Bad Taste, with a Twist
IDA member Peter Stuart is one of the few American nonfiction producers to have made a successful career in Europe. This article about Stuart was first published in the July 31, 1995, Issue of Forbes.
London's Sun tabloid calls it "the rudest telly show ever," but Eurotrash is one of the highest-rated shows on Channel Four In Britain, watched every Friday night at 11 p.m. by some 3 million Brits. Eurotrash is aptly named. Its French hosts, Jean-Paul Gaultier and Antoine De Caunes, treat viewers to such items as a Berlin cleaning agency that for $50 an hour will have naked men clean your house, a sadomasochistic restaurant that serves burned pig testicles in maple syrup, and Swedish TV's on-air enema competition.
Bad taste? A Tory MP recently said the producer deserved to have his "ears boxed." But the MP was missing the point: Eurotrash makes fascinating TV because it exposes Europe's fetid culture flourishing amid Europe's cultural pretensions.
It took an American to do it.
Eurotrash is produced by Peter Stuart, a 35-year-old New York-born, Los Angeles-bred TV talent. Stuart works for London-based $5.2 million (revenues) Rapido TV, 50 percent owned by Richard Branson's Virgin Communications Ltd., 50 percent owned by Stuart and three partners. "The lifeblood of TV is ideas," says Channel Four executive David Stevenson, and Stuart has them. "Rapido's not big in terms of turnover, but they've done a lot to shape TV culture here."
Amusingly, it was the French culture czars with their dislike of things American who gave Stuart his big break. The czars restricted the amount of U.S. TV that could appear on French screens, and much of the French stuff was boring. Tim Newman—French despite his name—was a Paris TV executive who was looking for live fare.
Stuart had directed some 50 segments of a show produced by his father, the TV producer Mel Stuart. Among other things, the younger Stuart did pieces on the world's longest hot dog and goldfish cancer surgery. In 1985 the 25-year-old Stuart followed his wife to France when she was transferred to the Paris bureau of Women's Wear Daily. That's when he met Newman. "You're an American," exclaimed the manic Newman. "You must have ideas for television shows."

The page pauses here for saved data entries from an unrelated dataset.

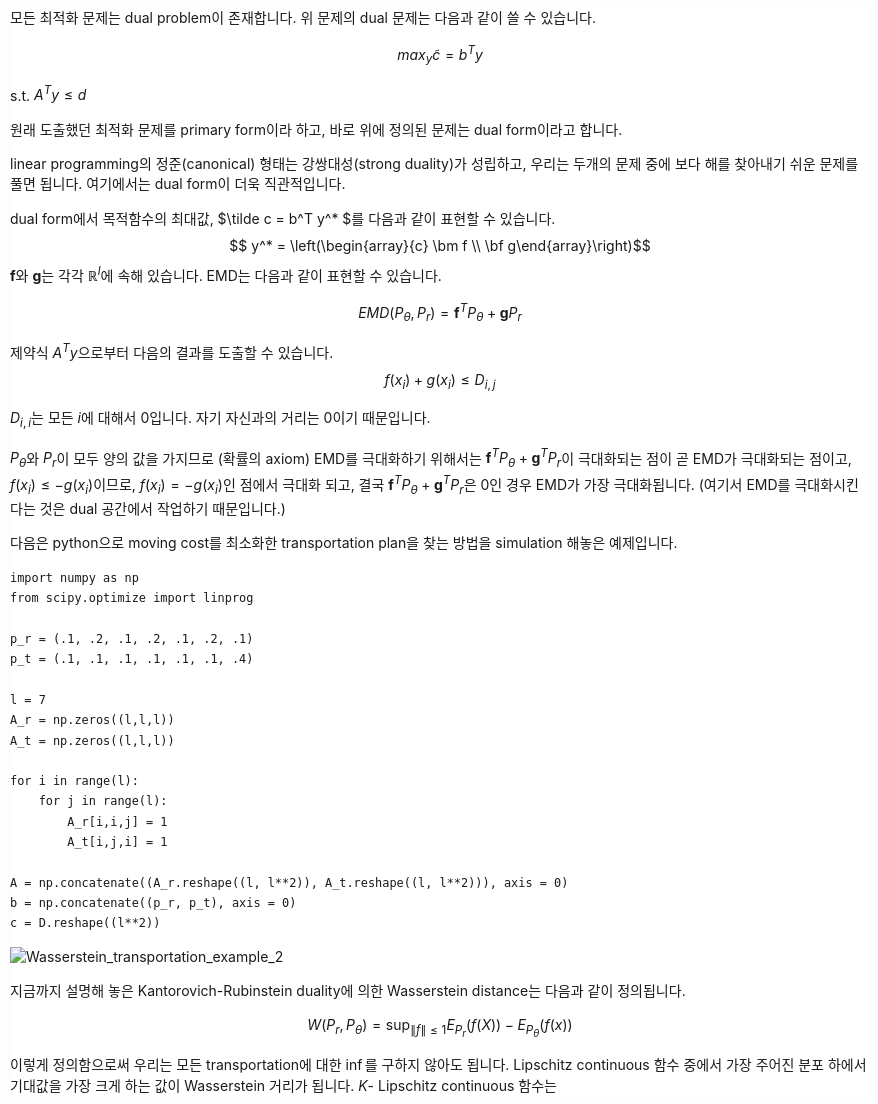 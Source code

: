 모든 최적화 문제는 dual problem이 존재합니다. 위 문제의 dual 문제는 다음과 같이 쓸 수 있습니다.

$$ max_{y} \tilde c =  b^T y$$

s.t. $A^Ty \le d$

원래 도출했던 최적화 문제를 primary form이라 하고, 바로 위에 정의된 문제는 dual form이라고 합니다.

linear programming의 정준(canonical) 형태는 강쌍대성(strong duality)가 성립하고, 우리는 두개의 문제 중에 보다 해를 찾아내기 쉬운 문제를 풀면 됩니다. 여기에서는 dual form이 더욱 직관적입니다.

dual form에서 목적함수의 최대값, $\tilde c  = b^T y^* $를 다음과 같이 표현할 수 있습니다.
$$ y^* = \left(\begin{array}{c} \bm f \\ \bf g\end{array}\right)$$
$\bm f$와 $\bm g$는 각각 $\mathbb R^l$에 속해 있습니다. EMD는 다음과 같이 표현할 수 있습니다.

$$EMD(P_\theta, P_r) = \bm f ^T P_\theta + \bm g P_r$$

제약식 $A^Ty$으로부터 다음의 결과를 도출할 수 있습니다.
$$f(x_i) + g(x_i) \le D_{i,j}$$

$D_{i,i}$는 모든 $i$에 대해서 0입니다. 자기 자신과의 거리는 0이기 때문입니다.

$P_\theta$와 $P_r$이 모두 양의 값을 가지므로 (확률의 axiom) EMD를 극대화하기 위해서는 $\bm f^T P_\theta + \bm g^T P_r$이 극대화되는 점이 곧 EMD가 극대화되는 점이고, $f(x_i) \le -g(x_i)$이므로, $f(x_i) = - g(x_i)$인 점에서 극대화 되고, 결국 $\bm f^T P_\theta + \bm g^T P_r$은 0인 경우 EMD가 가장 극대화됩니다. (여기서 EMD를 극대화시킨다는 것은 dual 공간에서 작업하기 때문입니다.)



다음은 python으로 moving cost를 최소화한 transportation plan을 찾는 방법을 simulation 해놓은 예제입니다.
```
import numpy as np
from scipy.optimize import linprog

p_r = (.1, .2, .1, .2, .1, .2, .1)
p_t = (.1, .1, .1, .1, .1, .1, .4)

l = 7
A_r = np.zeros((l,l,l))
A_t = np.zeros((l,l,l))

for i in range(l):
    for j in range(l):
        A_r[i,i,j] = 1
        A_t[i,j,i] = 1  

A = np.concatenate((A_r.reshape((l, l**2)), A_t.reshape((l, l**2))), axis = 0)
b = np.concatenate((p_r, p_t), axis = 0)
c = D.reshape((l**2))
```
![Wasserstein_transportation_example_2](/assets/Wasserstein_transportation_example_2.png)


지금까지 설명해 놓은 Kantorovich-Rubinstein duality에 의한 Wasserstein distance는 다음과 같이 정의됩니다.

$$ W(P_r, P_\theta) = \sup_{\|f\| \le 1} E_{P_r}(f(X)) - E_{P_\theta}(f(x))$$

이렇게 정의함으로써 우리는 모든 transportation에 대한 $\inf$를 구하지 않아도 됩니다. Lipschitz continuous 함수 중에서 가장 주어진 분포 하에서 기대값을 가장 크게 하는 값이 Wasserstein 거리가 됩니다. $K$- Lipschitz continuous 함수는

Stuart pitched his ideas to Newman, sitting in a garage while Newman's car was being repaired. "I liked his approach to TV," says Newman. "French TV is slow, egocentric, boring. Americans have rhythm."
Newman backed Stuart's idea for a TV show modeled on Rolling Stone magazine. They called it Rapido and featured the irreverent, fast-talking Antoine De Caunes introducing well-produced segments on rock culture. Stuart directed and wrote scripts in English, which were then translated.
France changed Stuart's idea of what television ought to be. "In America, the standard approach to celebrities is Entertainment Tonight," says Stuart. "Flaccid, smiling, big-hair approach. All celebrities are treated equally. In France, however, I met journalists who had opinions and weren't afraid to say them on the air." A decade ago Stuart's French reporters were telling Mick Jagger to hang up his tight trousers. The French never pretended to be balanced, and Stuart felt liberated. "It was a revelation," he says.
Rapido ran for six years and was sold in 14 countries—even in Japan. Stuart had made French TV hip. The show was sold to the BBC in 1989. With the help of a $300,000 credit line provided by Richard Branson, Stuart left Paris for London, where he started a production company and called it Rapido TV Ltd. Without Stuart's drive and American-style ideas, the French production company collapsed.
Along with Eurotrash, Rapido's controversial programs are Baadass TV, a black culture magazine hosted by controversial U.S. rapper Ice-T; The Penis Unsheathed (the penis as portrayed in art); and Diana Unclothed (the sexual attractions of Princess Diana). The latter two are platforms for American radical Camille Paglia to spew forth her refreshingly politically incorrect theories on feminism.
Stuart knows most of his stuff is too raunchy for the relatively puritanical United States, but he does have hopes that a talk show program about sexual relationships called Love in the Afternoon will have syndication potential here. He also turns out classy, heavyweight documentaries, such as a profile of Federico Fellini shortly before the director died called Fellini Fiddles, Rome Burns.
None of this has yet made him rich. But you can count on this: Peter Stuart is not going to be satisfied churning out voyeuristic programs for leering Brits and Frenchmen. He's a real talent and bursting with ambition, always keeping in mind his dad's advice. Mel Stuart told his son: "Never let others take credit for your work."
Reprinted by permission of Forbes, Inc.